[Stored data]

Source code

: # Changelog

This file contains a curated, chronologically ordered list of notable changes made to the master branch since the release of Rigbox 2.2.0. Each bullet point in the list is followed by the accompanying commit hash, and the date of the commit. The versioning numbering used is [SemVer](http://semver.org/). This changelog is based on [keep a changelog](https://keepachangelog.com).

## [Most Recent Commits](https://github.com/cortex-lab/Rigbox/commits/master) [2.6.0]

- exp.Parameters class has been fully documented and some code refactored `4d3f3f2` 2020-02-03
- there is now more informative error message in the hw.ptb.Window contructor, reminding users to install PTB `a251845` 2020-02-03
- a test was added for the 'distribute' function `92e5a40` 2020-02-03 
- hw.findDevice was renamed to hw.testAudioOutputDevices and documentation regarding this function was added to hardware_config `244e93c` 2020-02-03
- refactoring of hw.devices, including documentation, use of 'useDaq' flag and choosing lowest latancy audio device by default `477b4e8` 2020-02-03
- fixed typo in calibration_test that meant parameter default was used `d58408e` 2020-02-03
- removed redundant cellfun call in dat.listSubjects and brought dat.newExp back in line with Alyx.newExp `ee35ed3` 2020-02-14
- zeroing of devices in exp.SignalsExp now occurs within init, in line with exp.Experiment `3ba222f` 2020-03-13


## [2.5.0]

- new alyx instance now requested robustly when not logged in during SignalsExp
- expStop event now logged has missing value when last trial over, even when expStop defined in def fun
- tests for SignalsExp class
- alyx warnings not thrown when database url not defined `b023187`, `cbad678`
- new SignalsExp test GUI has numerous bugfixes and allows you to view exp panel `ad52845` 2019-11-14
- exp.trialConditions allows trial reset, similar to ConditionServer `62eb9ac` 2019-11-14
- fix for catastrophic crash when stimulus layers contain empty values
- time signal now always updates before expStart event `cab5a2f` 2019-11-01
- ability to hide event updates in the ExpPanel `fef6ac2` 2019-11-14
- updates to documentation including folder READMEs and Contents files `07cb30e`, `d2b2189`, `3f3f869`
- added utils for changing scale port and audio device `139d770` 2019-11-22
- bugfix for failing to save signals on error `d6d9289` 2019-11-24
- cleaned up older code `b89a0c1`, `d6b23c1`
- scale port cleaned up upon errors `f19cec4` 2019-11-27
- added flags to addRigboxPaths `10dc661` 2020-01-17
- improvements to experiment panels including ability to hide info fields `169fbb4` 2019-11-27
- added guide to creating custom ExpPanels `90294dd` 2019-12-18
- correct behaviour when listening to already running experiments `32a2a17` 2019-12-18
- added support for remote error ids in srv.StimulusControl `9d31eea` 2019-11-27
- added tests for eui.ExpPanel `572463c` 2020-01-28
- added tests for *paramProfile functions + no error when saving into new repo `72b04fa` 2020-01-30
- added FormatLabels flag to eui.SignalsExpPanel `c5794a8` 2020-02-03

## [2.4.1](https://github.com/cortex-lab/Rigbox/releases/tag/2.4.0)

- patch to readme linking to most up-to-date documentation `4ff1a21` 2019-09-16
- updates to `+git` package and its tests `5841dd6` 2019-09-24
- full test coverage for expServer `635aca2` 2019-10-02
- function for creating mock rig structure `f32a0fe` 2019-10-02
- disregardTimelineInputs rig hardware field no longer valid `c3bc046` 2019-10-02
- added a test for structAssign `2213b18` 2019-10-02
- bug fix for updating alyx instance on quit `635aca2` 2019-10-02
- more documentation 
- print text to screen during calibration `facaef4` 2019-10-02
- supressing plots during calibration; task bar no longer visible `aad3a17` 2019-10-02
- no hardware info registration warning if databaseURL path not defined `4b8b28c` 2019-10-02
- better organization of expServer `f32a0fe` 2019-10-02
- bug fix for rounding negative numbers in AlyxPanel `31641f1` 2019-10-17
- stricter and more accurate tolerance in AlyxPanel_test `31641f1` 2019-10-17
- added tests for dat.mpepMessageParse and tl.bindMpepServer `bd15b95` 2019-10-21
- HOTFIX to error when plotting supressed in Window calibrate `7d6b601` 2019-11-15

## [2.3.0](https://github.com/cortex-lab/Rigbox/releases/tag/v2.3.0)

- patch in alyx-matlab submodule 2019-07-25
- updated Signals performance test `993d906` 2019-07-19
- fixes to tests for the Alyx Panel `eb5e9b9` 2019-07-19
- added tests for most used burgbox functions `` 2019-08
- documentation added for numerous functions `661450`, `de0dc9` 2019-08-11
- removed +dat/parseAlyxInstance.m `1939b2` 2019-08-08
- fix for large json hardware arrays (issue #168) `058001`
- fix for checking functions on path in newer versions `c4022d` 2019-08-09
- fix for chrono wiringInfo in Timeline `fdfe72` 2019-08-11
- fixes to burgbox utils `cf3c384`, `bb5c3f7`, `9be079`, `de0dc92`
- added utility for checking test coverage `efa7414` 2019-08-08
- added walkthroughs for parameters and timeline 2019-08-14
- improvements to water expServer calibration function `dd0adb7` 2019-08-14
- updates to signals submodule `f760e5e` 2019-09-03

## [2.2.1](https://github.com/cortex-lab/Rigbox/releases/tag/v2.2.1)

== WHAT IS EXPECTED ==
What is the number of lines in these records that contain "more"? Reply with the number only.

== WRITTEN ANSWER ==
3